Pricey Jamaica Cabinet

(Jamaica Gleaner) Flip-flopping on her previous position on big government while she was in Opposition, Prime Minister Portia Simpson Miller has named a 28-member executive that will cost taxpayers close to J$200 million per annum, at current rates, in salaries and allowances.

According to data gleaned from a Gordon House document detailing the salaries, allowances, and reimbursable expenses payable to members of parliament (MPs) and the political directorate, the 20 members of the Cabinet will pocket J$134.5 million per annum while the eight ministers of state will collectively bank J$47.01 million.

When the salaries and allowances payable to the slate of junior ministers are added to what is being paid to the members of the Cabinet, the total executive pay package balloons to J$181.5 million. This does not include the salary of the attorney general, a post previously tied to that of the minister of justice.

After naming her 18-member shadow Cabinet in May last year, Simpson Miller said if she were in government, the number would not be that high.

“I did not announce an 18-member Cabinet. I’m not the Government,” she said when asked if that would be the size of her Cabinet.

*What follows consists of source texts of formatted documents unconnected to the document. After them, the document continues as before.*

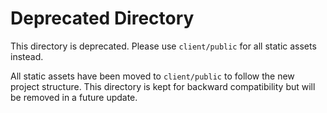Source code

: # Deprecated Directory

This directory is deprecated. Please use `client/public` for all static assets instead.

All static assets have been moved to `client/public` to follow the new project structure. This directory is kept for backward compatibility but will be removed in a future update.
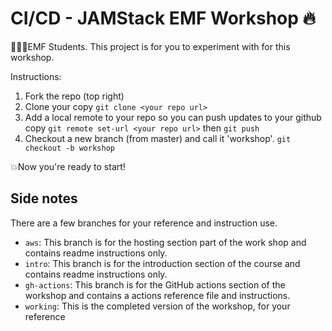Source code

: # CI/CD - JAMStack EMF Workshop 🔥

👨🏻‍💻EMF Students. This project is for you to experiment with for this workshop.

Instructions:
1. Fork the repo (top right)
2. Clone your copy `git clone <your repo url>`
3. Add a local remote to your repo so you can push updates to your github copy `git remote set-url <your repo url>` then `git push`
4. Checkout a new branch (from master) and call it 'workshop'. `git checkout -b workshop`

💥Now you're ready to start!

## Side notes

There are a few branches for your reference and instruction use.

- `aws`: This branch is for the hosting section part of the work shop and contains readme instructions only.
- `intro`: This branch is for the introduction section of the course and contains readme instructions only.
- `gh-actions`: This branch is for the GitHub actions section of the workshop and contains a actions reference file and instructions.
- `working`: This is the completed version of the workshop, for your reference
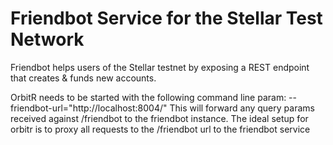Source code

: # Friendbot Service for the Stellar Test Network

Friendbot helps users of the Stellar testnet by exposing a REST endpoint that creates & funds new accounts.

OrbitR needs to be started with the following command line param: --friendbot-url="http://localhost:8004/"
This will forward any query params received against /friendbot to the friendbot instance.
The ideal setup for orbitr is to proxy all requests to the /friendbot url to the friendbot service
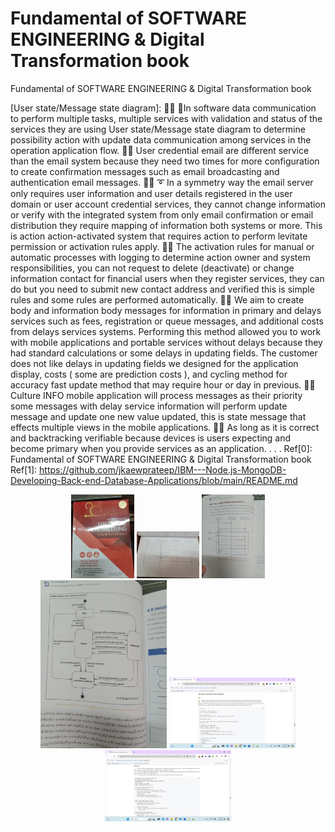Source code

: # Fundamental of SOFTWARE ENGINEERING & Digital Transformation book
Fundamental of SOFTWARE ENGINEERING & Digital Transformation book

[User state/Message state diagram]: 👧💬 🎈In software data communication to perform multiple tasks, multiple services with validation and status of the services they are using User state/Message state diagram to determine possibility action with update data communication among services in the operation application flow.
🐐💬 User credential email are different service than the email system because they need two times for more configuration to create confirmation messages such as email broadcasting and authentication email messages.
🐑💬 ➰ In a symmetry way the email server only requires user information and user details registered in the user domain or user account credential services, they cannot change information or verify with the integrated system from only email confirmation or email distribution they require mapping of information both systems or more. This is action action-activated system that requires action to perform levitate permission or activation rules apply.
🐐💬 The activation rules for manual or automatic processes with logging to determine action owner and system responsibilities, you can not request to delete (deactivate) or change information contact for financial users when they register services, they can do but you need to submit new contact address and verified this is simple rules and some rules are performed automatically.
🧸💬 We aim to create body and information body messages for information in primary and delays services such as fees, registration or queue messages, and additional costs from delays services systems. Performing this method allowed you to work with mobile applications and portable services without delays because they had standard calculations or some delays in updating fields. The customer does not like delays in updating fields we designed for the application display, costs ( some are prediction costs ), and cycling method for accuracy fast update method that may require hour or day in previous.
🐯💬 Culture INFO mobile application will process messages as their priority some messages with delay service information will perform update message and update one new value updated, this is state message that effects multiple views in the mobile applications.
🦁💬 As long as it is correct and backtracking verifiable because devices is users expecting and become primary when you provide services as an application.
.
.
.
Ref[0]: Fundamental of SOFTWARE ENGINEERING & Digital Transformation book
Ref[1]: https://github.com/jkaewprateep/IBM---Node.js-MongoDB-Developing-Back-end-Database-Applications/blob/main/README.md

<p align="center" width="100%">
    <img width="20%" src="https://github.com/jkaewprateep/Reading-notes/blob/main/0020.jpg"> 
    <img width="20%" src="https://github.com/jkaewprateep/Reading-notes/blob/main/0021.jpg"> 
    <img width="20%" src="https://github.com/jkaewprateep/Reading-notes/blob/main/0022.jpg"> </br>
    <img width="40%" src="https://github.com/jkaewprateep/Reading-notes/blob/main/0023.jpg"> 
    <img width="40%" src="https://github.com/jkaewprateep/Reading-notes/blob/main/0024.jpg">  
    <img width="40%" src="https://github.com/jkaewprateep/Reading-notes/blob/main/0025.jpg">  
</p>
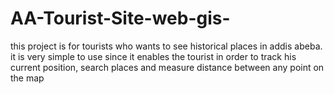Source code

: # AA-Tourist-Site-web-gis-
this project is for tourists who wants to see historical places in addis abeba. it is very simple to use since it enables the tourist in order to track his current position, search places 
and measure distance between any point on the map
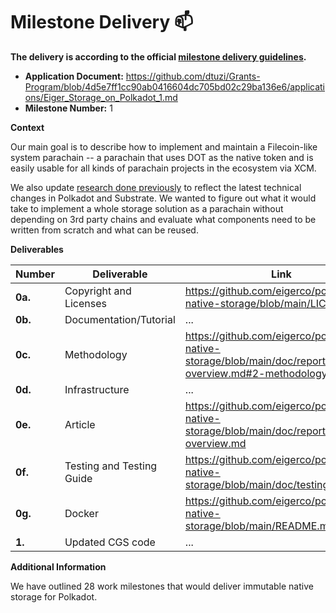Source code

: # Milestone Delivery :mailbox:


**The delivery is according to the official [milestone delivery guidelines](https://github.com/w3f/Grants-Program/blob/master/docs/Support%20Docs/milestone-deliverables-guidelines.md).**

* **Application Document:** https://github.com/dtuzi/Grants-Program/blob/4d5e7ff1cc90ab0416604dc705bd02c29ba136e6/applications/Eiger_Storage_on_Polkadot_1.md
* **Milestone Number:** 1

**Context**

Our main goal is to describe how to implement and maintain a Filecoin-like system parachain -- a parachain that uses DOT as the native token and is easily usable for all kinds of parachain projects in the ecosystem via XCM.

We also update [research done previously](https://github.com/common-good-storage) to reflect the latest technical changes in Polkadot and Substrate. We wanted to figure out what it would take to implement a whole storage solution as a parachain without depending on 3rd party chains and evaluate what components need to be written from scratch and what can be reused.


**Deliverables**

| Number | Deliverable | Link | Notes |
| ------------- | ------------- | ------------- |------------- |
| **0a.** | Copyright and Licenses |https://github.com/eigerco/polkadot-native-storage/blob/main/LICENSE|  MIT|
| **0b.** | Documentation/Tutorial |...| ...|
| **0c.** | Methodology |https://github.com/eigerco/polkadot-native-storage/blob/main/doc/report/src/new-overview.md#2-methodology| ...|
| **0d.** | Infrastructure |...| ...|
| **0e.** | Article |https://github.com/eigerco/polkadot-native-storage/blob/main/doc/report/src/new-overview.md| ...|
| **0f.** | Testing and Testing Guide |https://github.com/eigerco/polkadot-native-storage/blob/main/doc/testing_guide.md| ...|
| **0g.** | Docker |https://github.com/eigerco/polkadot-native-storage/blob/main/README.md#docker| ...|
| **1.** | Updated CGS code |...| ...|



**Additional Information**

We have outlined 28 work milestones that would deliver immutable native storage for Polkadot.
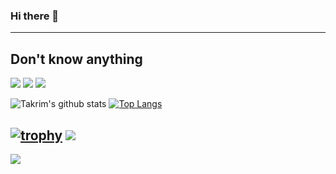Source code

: ### Hi there 👋
---
Don't know anything
---

![](http://github-profile-summary-cards.vercel.app/api/cards/profile-details?username=takrim1999&theme=vision_friendly_dark)
![](http://github-profile-summary-cards.vercel.app/api/cards/repos-per-language?username=takrim1999&theme=vision_friendly_dark)
![](http://github-profile-summary-cards.vercel.app/api/cards/most-commit-language?username=takrim1999&theme=vision_friendly_dark)
 <!-- ![](http://github-profile-summary-cards.vercel.app/api/cards/stats?username=takrim1999&theme=vision_friendly_dark) -->
![Takrim's github stats](https://github-readme-stats.vercel.app/api?username=takrim1999&count_private=true&show_icons=true&theme=dark)
[![Top Langs](https://github-readme-stats.vercel.app/api/top-langs/?username=takrim1999&langs_count=8&layout=compact&theme=dark)](https://github.com/takrim1999)

[![trophy](https://github-profile-trophy.vercel.app/?username=takrim1999&theme=onedark)](https://github.com/ryo-ma/github-profile-trophy)
![](http://github-profile-summary-cards.vercel.app/api/cards/productive-time?username=takrim1999&theme=vision_friendly_dark&utcOffset=6)
---
![](https://komarev.com/ghpvc/?username=takrim1999&color=blue)
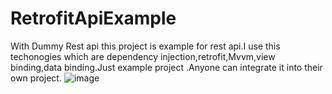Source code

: # RetrofitApiExample
With Dummy Rest api this project is example for rest api.I use this techonogies which are dependency injection,retrofit,Mvvm,view binding,data binding.Just example project .Anyone can integrate it into their own project. 
 ![image](https://github.com/MustafaSertac/RetrofitApiExample/assets/46023127/afa6aac1-8751-45e7-b140-1c2bf30936d7)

She continued: “You would not have 18 … I would not be giving the country a breakfront,” she quipped.

Less than a year later, Simpson Miller has unveiled a Cabinet that is bigger than her slate of shadow spokespersons.

Critics have advanced that if Golding’s 19-member Cabinet was too big, then Simpson Miller’s ‘breakfront’ can’t go through the front door.

While in Opposition, the People’s National Party (PNP) president was strident as she castigated then prime minister, Bruce Golding, for naming a 19-member Cabinet. She labelled Golding’s Cabinet a breakfront and pointed out that it was one of the largest in the history of the country.

But on Friday, Simpson Miller, now in the high seat of government after the PNP’s 42 to 21 seat victory over the JLP in the late December polls, did one better than Golding.